• EXTRACTED DATA:
BEGIN

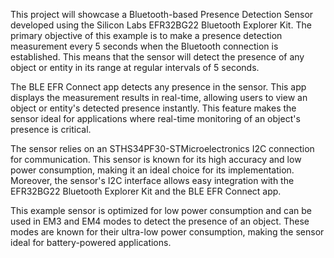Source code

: This project will showcase a Bluetooth-based Presence Detection Sensor developed using the Silicon Labs EFR32BG22 Bluetooth Explorer Kit. The primary objective of this example is to make a presence detection measurement every 5 seconds when the Bluetooth connection is established. This means that the sensor will detect the presence of any object or entity in its range at regular intervals of 5 seconds.

The BLE EFR Connect app detects any presence in the sensor. This app displays the measurement results in real-time, allowing users to view an object or entity's detected presence instantly. This feature makes the sensor ideal for applications where real-time monitoring of an object's presence is critical.

The sensor relies on an STHS34PF30-STMicroelectronics I2C connection for communication. This sensor is known for its high accuracy and low power consumption, making it an ideal choice for its implementation. Moreover, the sensor's I2C interface allows easy integration with the EFR32BG22 Bluetooth Explorer Kit and the BLE EFR Connect app.

This example sensor is optimized for low power consumption and can be used in EM3 and EM4 modes to detect the presence of an object. These modes are known for their ultra-low power consumption, making the sensor ideal for battery-powered applications.
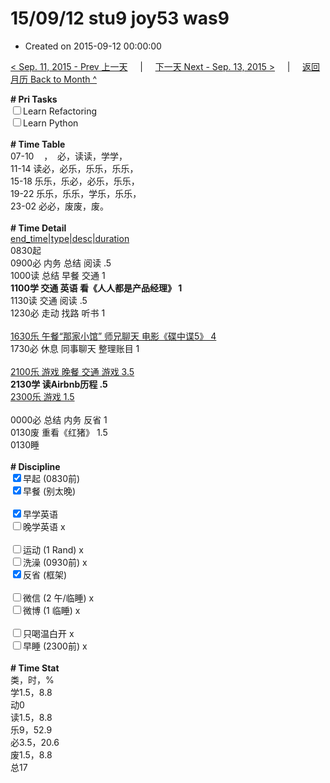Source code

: # 15/09/12 stu9 joy53 was9

- Created on 2015-09-12 00:00:00

[< Sep. 11, 2015 - Prev 上一天](/_archived/lifelogs/2015/09/d11.md) &nbsp; &nbsp; | &nbsp; &nbsp; [下一天 Next - Sep. 13, 2015 >](/_archived/lifelogs/2015/09/d13.md) &nbsp; &nbsp; |  &nbsp; &nbsp; [返回月历 Back to Month ^](/_archived/lifelogs/2015/09/index.md)
<br/><div><strong># Pri Tasks</strong></div><div><input type="checkbox"/>Learn Refactoring</div><div><input type="checkbox"/>Learn Python</div><div><br/></div><div><b># Time Table</b></div><div>07-10    ，  必，读读，学学，</div><div>11-14 读必，必乐，乐乐，乐乐，</div><div>15-18 乐乐，乐必，必乐，乐乐，</div><div>19-22 乐乐，乐乐，学乐，乐乐，</div><div>23-02 必必，废废，废。</div><div><br/></div><div><b># Time Detail</b></div><div><u>end_time|type|desc|duration</u></div><div>0830起</div><div>0900必 内务 总结 阅读 .5</div><div>1000读 总结 早餐 交通 1</div><div><b>1100学 交通 英语 看《人人都是产品经理》 1</b></div><div>1130读 交通 阅读 .5</div><div>1230必 走动 找路 听书 1</div><div><b><br/></b></div><div><u>1630乐 午餐“那家小馆” 师兄聊天 电影《碟中谍5》 4</u></div><div>1730必 休息 同事聊天 整理账目 1</div><div><u><br/></u></div><div><u>2100乐 游戏 晚餐 交通 游戏 3.5</u></div><div><b>2130学 读Airbnb历程 .5</b></div><div><u>2300乐 游戏 1.5</u></div><div><br/></div><div>0000必 总结 内务 反省 1</div><div>0130废 重看《红猪》 1.5</div><div>0130睡</div><div><br/></div><div><b># Discipline</b></div><div><input checked="true" type="checkbox"/>早起 (0830前) </div><div><input checked="true" type="checkbox"/>早餐 (别太晚) </div><div><br/></div><div><input checked="true" type="checkbox"/>早学英语 </div><div><input type="checkbox"/>晚学英语 x</div><div><br/></div><div><input type="checkbox"/>运动 (1 Rand) x</div><div><input type="checkbox"/>洗澡 (0930前) x</div><div><input checked="true" type="checkbox"/>反省 (框架) </div><div><br/></div><div><input type="checkbox"/>微信 (2 午/临睡) x</div><div><input type="checkbox"/>微博 (1 临睡) x</div><div><br/></div><div><input type="checkbox"/>只喝温白开 x</div><div><input type="checkbox"/>早睡 (2300前) x</div><div><br/></div><div><b># Time Stat</b></div><div>类，时，%<br clear="none"/>学1.5，8.8<br clear="none"/>动0<br clear="none"/>读1.5，8.8<br clear="none"/>乐9，52.9<br clear="none"/>必3.5，20.6<br clear="none"/>废1.5，8.8</div><div>总17</div>
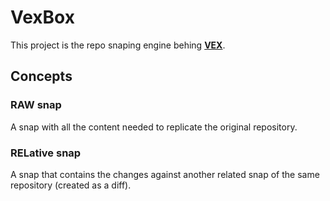 # VexBox
This project is the repo snaping engine behing [**VEX**](https://roger-padrell.github.io/vex/).

## Concepts
### RAW snap
A snap with all the content needed to replicate the original repository.

### RELative snap
A snap that contains the changes against another related snap of the same repository (created as a diff).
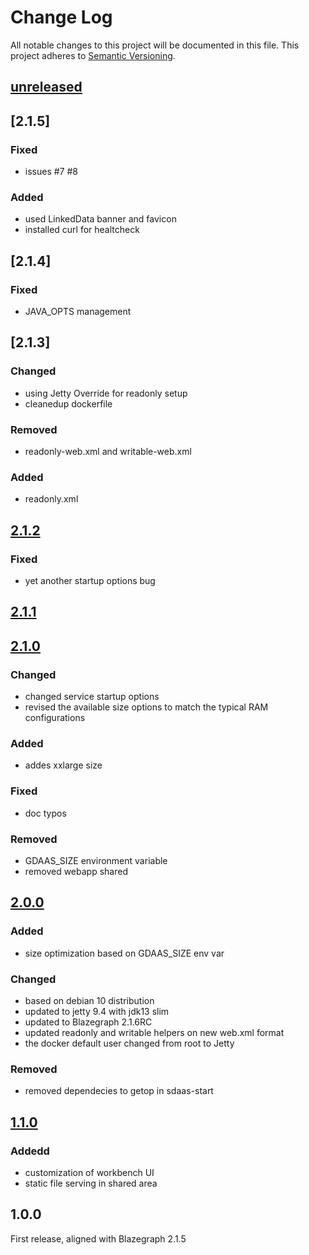 # Change Log
All notable changes to this project will be documented in this file.
This project adheres to [Semantic Versioning](http://semver.org/).


## [unreleased]

## [2.1.5]

### Fixed

- issues #7 #8

### Added

- used LinkedData banner and favicon
- installed curl for healtcheck

## [2.1.4]

### Fixed

- JAVA_OPTS management

## [2.1.3]

### Changed

- using Jetty Override  for readonly setup
- cleanedup dockerfile

### Removed

- readonly-web.xml and writable-web.xml

### Added

- readonly.xml

## [2.1.2]

### Fixed

- yet another startup options bug

## [2.1.1]


## [2.1.0]

### Changed

- changed service startup options
- revised the available size options to match the typical RAM configurations

### Added

- addes xxlarge size


### Fixed

- doc typos

### Removed 

- GDAAS_SIZE environment variable
- removed webapp shared


## [2.0.0] 

### Added

- size  optimization based on GDAAS_SIZE env var

### Changed

- based on debian 10 distribution
- updated to jetty 9.4 with jdk13 slim
- updated to Blazegraph 2.1.6RC
- updated readonly and writable helpers on new web.xml format
- the docker default user changed from root to Jetty

### Removed

- removed dependecies to getop in sdaas-start


## [1.1.0]

### Addedd

- customization of workbench UI
- static file serving in shared area


## 1.0.0

First release, aligned with Blazegraph 2.1.5


[Unreleased]:  https://github.com/linkeddatacenter/sdaas-rdfstore/compare/2.1.1...HEAD
[2.1.2]:  https://github.com/linkeddatacenter/sdaas-rdfstore/compare/2.1.2...2.1.1
[2.1.1]:  https://github.com/linkeddatacenter/sdaas-rdfstore/compare/2.1.1...2.1.0
[2.1.0]:  https://github.com/linkeddatacenter/sdaas-rdfstore/compare/2.1.0...2.0.0
[2.0.0]:  https://github.com/linkeddatacenter/sdaas-rdfstore/compare/2.0.0...1.1.0
[1.1.0]:  https://github.com/linkeddatacenter/sdaas-rdfstore/compare/1.1.0...1.0.0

END

• EXERCISE DETAILS: The listing above is to be retyped exactly, with all pictures left out.

• SOLUTION:
Source code

: This project will showcase a Bluetooth-based Presence Detection Sensor developed using the Silicon Labs EFR32BG22 Bluetooth Explorer Kit. The primary objective of this example is to make a presence detection measurement every 5 seconds when the Bluetooth connection is established. This means that the sensor will detect the presence of any object or entity in its range at regular intervals of 5 seconds.

The BLE EFR Connect app detects any presence in the sensor. This app displays the measurement results in real-time, allowing users to view an object or entity's detected presence instantly. This feature makes the sensor ideal for applications where real-time monitoring of an object's presence is critical.

The sensor relies on an STHS34PF30-STMicroelectronics I2C connection for communication. This sensor is known for its high accuracy and low power consumption, making it an ideal choice for its implementation. Moreover, the sensor's I2C interface allows easy integration with the EFR32BG22 Bluetooth Explorer Kit and the BLE EFR Connect app.

This example sensor is optimized for low power consumption and can be used in EM3 and EM4 modes to detect the presence of an object. These modes are known for their ultra-low power consumption, making the sensor ideal for battery-powered applications.
Source code

: # 15/09/12 stu9 joy53 was9

- Created on 2015-09-12 00:00:00

[< Sep. 11, 2015 - Prev 上一天](/_archived/lifelogs/2015/09/d11.md) &nbsp; &nbsp; | &nbsp; &nbsp; [下一天 Next - Sep. 13, 2015 >](/_archived/lifelogs/2015/09/d13.md) &nbsp; &nbsp; |  &nbsp; &nbsp; [返回月历 Back to Month ^](/_archived/lifelogs/2015/09/index.md)
<br/><div><strong># Pri Tasks</strong></div><div><input type="checkbox"/>Learn Refactoring</div><div><input type="checkbox"/>Learn Python</div><div><br/></div><div><b># Time Table</b></div><div>07-10    ，  必，读读，学学，</div><div>11-14 读必，必乐，乐乐，乐乐，</div><div>15-18 乐乐，乐必，必乐，乐乐，</div><div>19-22 乐乐，乐乐，学乐，乐乐，</div><div>23-02 必必，废废，废。</div><div><br/></div><div><b># Time Detail</b></div><div><u>end_time|type|desc|duration</u></div><div>0830起</div><div>0900必 内务 总结 阅读 .5</div><div>1000读 总结 早餐 交通 1</div><div><b>1100学 交通 英语 看《人人都是产品经理》 1</b></div><div>1130读 交通 阅读 .5</div><div>1230必 走动 找路 听书 1</div><div><b><br/></b></div><div><u>1630乐 午餐“那家小馆” 师兄聊天 电影《碟中谍5》 4</u></div><div>1730必 休息 同事聊天 整理账目 1</div><div><u><br/></u></div><div><u>2100乐 游戏 晚餐 交通 游戏 3.5</u></div><div><b>2130学 读Airbnb历程 .5</b></div><div><u>2300乐 游戏 1.5</u></div><div><br/></div><div>0000必 总结 内务 反省 1</div><div>0130废 重看《红猪》 1.5</div><div>0130睡</div><div><br/></div><div><b># Discipline</b></div><div><input checked="true" type="checkbox"/>早起 (0830前) </div><div><input checked="true" type="checkbox"/>早餐 (别太晚) </div><div><br/></div><div><input checked="true" type="checkbox"/>早学英语 </div><div><input type="checkbox"/>晚学英语 x</div><div><br/></div><div><input type="checkbox"/>运动 (1 Rand) x</div><div><input type="checkbox"/>洗澡 (0930前) x</div><div><input checked="true" type="checkbox"/>反省 (框架) </div><div><br/></div><div><input type="checkbox"/>微信 (2 午/临睡) x</div><div><input type="checkbox"/>微博 (1 临睡) x</div><div><br/></div><div><input type="checkbox"/>只喝温白开 x</div><div><input type="checkbox"/>早睡 (2300前) x</div><div><br/></div><div><b># Time Stat</b></div><div>类，时，%<br clear="none"/>学1.5，8.8<br clear="none"/>动0<br clear="none"/>读1.5，8.8<br clear="none"/>乐9，52.9<br clear="none"/>必3.5，20.6<br clear="none"/>废1.5，8.8</div><div>总17</div>
 # VexBox
This project is the repo snaping engine behing [**VEX**](https://roger-padrell.github.io/vex/).

## Concepts
### RAW snap
A snap with all the content needed to replicate the original repository.

### RELative snap
A snap that contains the changes against another related snap of the same repository (created as a diff).
 # Change Log
All notable changes to this project will be documented in this file.
This project adheres to [Semantic Versioning](http://semver.org/).


## [unreleased]

## [2.1.5]

### Fixed

- issues #7 #8

### Added

- used LinkedData banner and favicon
- installed curl for healtcheck

## [2.1.4]

### Fixed

- JAVA_OPTS management

## [2.1.3]

### Changed

- using Jetty Override  for readonly setup
- cleanedup dockerfile

### Removed

- readonly-web.xml and writable-web.xml

### Added

- readonly.xml

## [2.1.2]

### Fixed

- yet another startup options bug

## [2.1.1]


## [2.1.0]

### Changed

- changed service startup options
- revised the available size options to match the typical RAM configurations

### Added

- addes xxlarge size


### Fixed

- doc typos

### Removed 

- GDAAS_SIZE environment variable
- removed webapp shared


## [2.0.0] 

### Added

- size  optimization based on GDAAS_SIZE env var

### Changed

- based on debian 10 distribution
- updated to jetty 9.4 with jdk13 slim
- updated to Blazegraph 2.1.6RC
- updated readonly and writable helpers on new web.xml format
- the docker default user changed from root to Jetty

### Removed

- removed dependecies to getop in sdaas-start


## [1.1.0]

### Addedd

- customization of workbench UI
- static file serving in shared area


## 1.0.0

First release, aligned with Blazegraph 2.1.5


[Unreleased]:  https://github.com/linkeddatacenter/sdaas-rdfstore/compare/2.1.1...HEAD
[2.1.2]:  https://github.com/linkeddatacenter/sdaas-rdfstore/compare/2.1.2...2.1.1
[2.1.1]:  https://github.com/linkeddatacenter/sdaas-rdfstore/compare/2.1.1...2.1.0
[2.1.0]:  https://github.com/linkeddatacenter/sdaas-rdfstore/compare/2.1.0...2.0.0
[2.0.0]:  https://github.com/linkeddatacenter/sdaas-rdfstore/compare/2.0.0...1.1.0
[1.1.0]:  https://github.com/linkeddatacenter/sdaas-rdfstore/compare/1.1.0...1.0.0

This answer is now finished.